Chapter 5. Character Classes

I’ll now talk more about character classes or what are sometimes called bracketed expressions. Character classes help you match specific characters, or sequences of specific characters. They can be just as broad or far-reaching as character shorthands—for example, the character shorthand \d will match the same characters as:

0-9

But you can use character classes to be even more specific than that. In this way, they are more versatile than shorthands.

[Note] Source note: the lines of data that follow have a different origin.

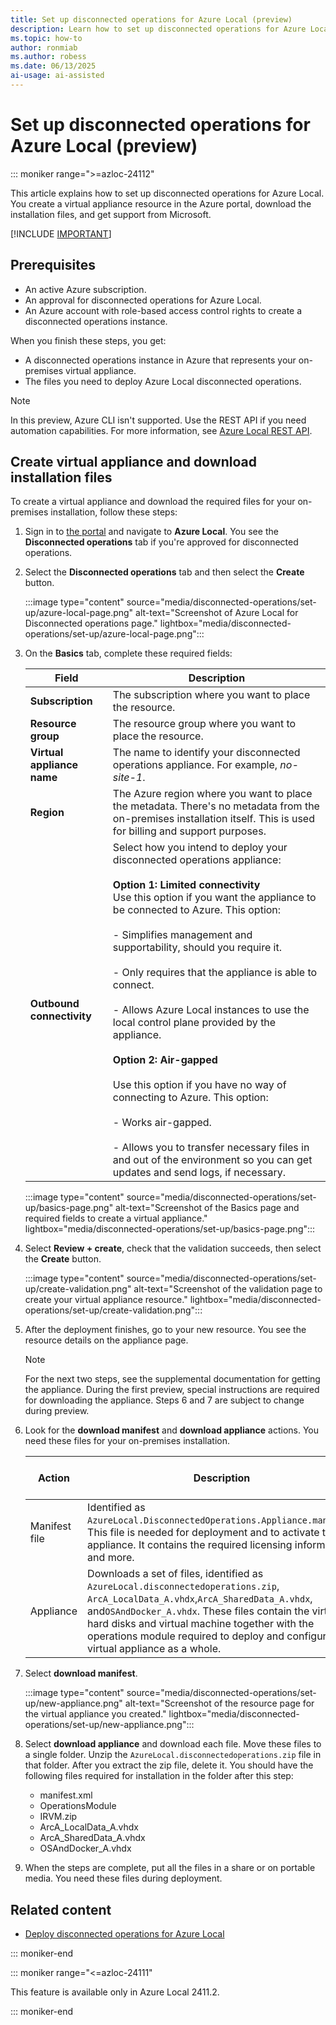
 ```yaml
---
title: Set up disconnected operations for Azure Local (preview)
description: Learn how to set up disconnected operations for Azure Local by creating a disconnected operations resource in the Portal (preview).
ms.topic: how-to
author: ronmiab
ms.author: robess
ms.date: 06/13/2025
ai-usage: ai-assisted
---
```


# Set up disconnected operations for Azure Local (preview)

::: moniker range=">=azloc-24112"

This article explains how to set up disconnected operations for Azure Local. You create a virtual appliance resource in the Azure portal, download the installation files, and get support from Microsoft.

[!INCLUDE [IMPORTANT](../includes/disconnected-operations-preview.md)]

## Prerequisites

- An active Azure subscription.  
- An approval for disconnected operations for Azure Local.
- An Azure account with role-based access control rights to create a disconnected operations instance.

When you finish these steps, you get:

- A disconnected operations instance in Azure that represents your on-premises virtual appliance.
- The files you need to deploy Azure Local disconnected operations.

> [!NOTE]
> In this preview, Azure CLI isn't supported. Use the REST API if you need automation capabilities. For more information, see [Azure Local REST API](/cli/azure/use-azure-cli-rest-command?tabs=bash).

## Create virtual appliance and download installation files

To create a virtual appliance and download the required files for your on-premises installation, follow these steps:

1. Sign in to [the portal](https://portal.azure.com) and navigate to **Azure Local**. You see the **Disconnected operations** tab if you're approved for disconnected operations.

1. Select the **Disconnected operations** tab and then select the **Create** button.

    :::image type="content" source="media/disconnected-operations/set-up/azure-local-page.png" alt-text="Screenshot of Azure Local for Disconnected operations page." lightbox="media/disconnected-operations/set-up/azure-local-page.png":::

1. On the **Basics** tab, complete these required fields:  

    | Field               | Description                                                              |  
    |---------------------|--------------------------------------------------------------------------|  
    | **Subscription**    | The subscription where you want to place the resource.                   |  
    | **Resource group**  | The resource group where you want to place the resource.                 |  
    | **Virtual appliance name** | The name to identify your disconnected operations appliance. For example, *no-site-1*. |  
    | **Region**          | The Azure region where you want to place the metadata. There's no metadata from the on-premises installation itself. This is used for billing and support purposes. |  
    | **Outbound connectivity** | Select how you intend to deploy your disconnected operations appliance: <br></br> **Option 1: Limited connectivity** </br> Use this option if you want the appliance to be connected to Azure. This option: <br></br> - Simplifies management and supportability, should you require it. <br></br> - Only requires that the appliance is able to connect. <br></br> - Allows Azure Local instances to use the local control plane provided by the appliance. <br></br> **Option 2: Air-gapped** </br></br> Use this option if you have no way of connecting to Azure. This option: <br></br> - Works air-gapped. <br></br> - Allows you to transfer necessary files in and out of the environment so you can get updates and send logs, if necessary. |

    :::image type="content" source="media/disconnected-operations/set-up/basics-page.png" alt-text="Screenshot of the Basics page and required fields to create a virtual appliance." lightbox="media/disconnected-operations/set-up/basics-page.png":::

1. Select **Review + create**, check that the validation succeeds, then select the **Create** button.  

    :::image type="content" source="media/disconnected-operations/set-up/create-validation.png" alt-text="Screenshot of the validation page to create your virtual appliance resource." lightbox="media/disconnected-operations/set-up/create-validation.png":::

1. After the deployment finishes, go to your new resource. You see the resource details on the appliance page.

    > [!NOTE]
    > For the next two steps, see the supplemental documentation for getting the appliance. During the first preview, special instructions are required for downloading the appliance. Steps 6 and 7 are subject to change during preview.

1. Look for the **download manifest** and **download appliance** actions. You need these files for your on-premises installation.

    | Action | Description | Estimated download size |  
    |------|-------------|----------------|  
    | Manifest file | Identified as `AzureLocal.DisconnectedOperations.Appliance.manifest`. This file is needed for deployment and to activate the appliance. It contains the required licensing information and more. | < 1 KB |  
    | Appliance | Downloads a set of files, identified as  `AzureLocal.disconnectedoperations.zip`, `ArcA_LocalData_A.vhdx`,`ArcA_SharedData_A.vhdx`, and`OSAndDocker_A.vhdx`. These files contain the virtual hard disks and virtual machine together with the operations module required to deploy and configure the virtual appliance as a whole. | 70 GB+ |  

1. Select **download manifest**.

    :::image type="content" source="media/disconnected-operations/set-up/new-appliance.png" alt-text="Screenshot of the resource page for the virtual appliance you created." lightbox="media/disconnected-operations/set-up/new-appliance.png":::

1. Select **download appliance** and download each file. Move these files to a single folder. Unzip the `AzureLocal.disconnectedoperations.zip` file in that folder. After you extract the zip file, delete it. You should have the following files required for installation in the folder after this step:

    - manifest.xml
    - OperationsModule
    - IRVM.zip
    - ArcA_LocalData_A.vhdx
    - ArcA_SharedData_A.vhdx
    - OSAndDocker_A.vhdx

1. When the steps are complete, put all the files in a share or on portable media. You need these files during deployment.

## Related content

- [Deploy disconnected operations for Azure Local](disconnected-operations-deploy.md)

::: moniker-end

::: moniker range="<=azloc-24111"

This feature is available only in Azure Local 2411.2.

::: moniker-end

Try these examples in whatever regex processor you prefer. I’ll use Rubular in Opera and Reggy on the desktop.

To do this testing, enter this string in the subject or target area of the web page:

! " # $ % & ' ( ) * + , - . /
0       1       2       3       4       5       6       7       8       9
: ; < = > ? @
A B C D E F G H I J K L M N O P Q R S T U V W X Y Z
[ \ ] ^ _ `
a b c d e f g h i j k l m n o p q r s t u v w x y z
{ | } ~

You don’t have to type all that in. You’ll find this text stored in the file ascii-graphic.txt in the code archive that comes with this book.

To start out, use a character class to match a set of English characters—in this case, the English vowels:

[aeiou]

The lowercase vowels should be highlighted in the lower text area (see Figure 5-1). How would you highlight the uppercase vowels? How would you highlight or match both?

Figure 5-1. Character class with Rubular in the Opera browser

With character classes, you can also match a range of characters:

[a-z]

This matches the lowercase letters a through z. Try matching a smaller range of those characters, something like a through f:

[a-f]

Of course, you can also specify a range of digits:

[0-9]

Or an even smaller range such as 3, 4, 5, and 6:

[3-6]

Now expand your horizon. If you wanted to match even numbers in the range 10 through 19, you could combine two character classes side by side, like this:

\b[1][24680]\b

Or you could push things further and look for even numbers in the range 0 through 99 with this (yes, as we learned in high school, zero by itself is even):

\b[24680]\b|\b[1-9][24680]\b

If you want to create a character class that matches hexadecimal digits, how would you do it? Here is a hint:

[a-fA-F0-9]

You can also use shorthands inside of a character class. For example, to match whitespace and word characters, you could create a character class like this:

[\w\s]

Which is the same as:

[_a-zA-Z \t\n\r]

but easier to type.

Negated Character Classes

You have already seen syntax a number of times, so I’ll be brief. A negated character class matches characters that do not match the content of the class. For example, if you didn’t want to match vowels, you could write (try it in your browser, then see Figure 5-2):

[^aeiou]

In essence, the caret (^) at the beginning of the class means “No, I don’t want these characters.” (The caret must appear at the beginning.)

Figure 5-2. Negated character class with Regexpal in Opera

Union and Difference

Character classes can act like sets. In fact, one other name for a character class is a character set. This functionality is not supported by all implementations. But Java supports it.

I’ll now show you a Mac desktop application called Reggy (see Technical Notes). Under Preferences (Figure 5-3), I changed the Regular Expression Syntax to Java, and in Font (under Format), I changed the point size to 24 points for readability.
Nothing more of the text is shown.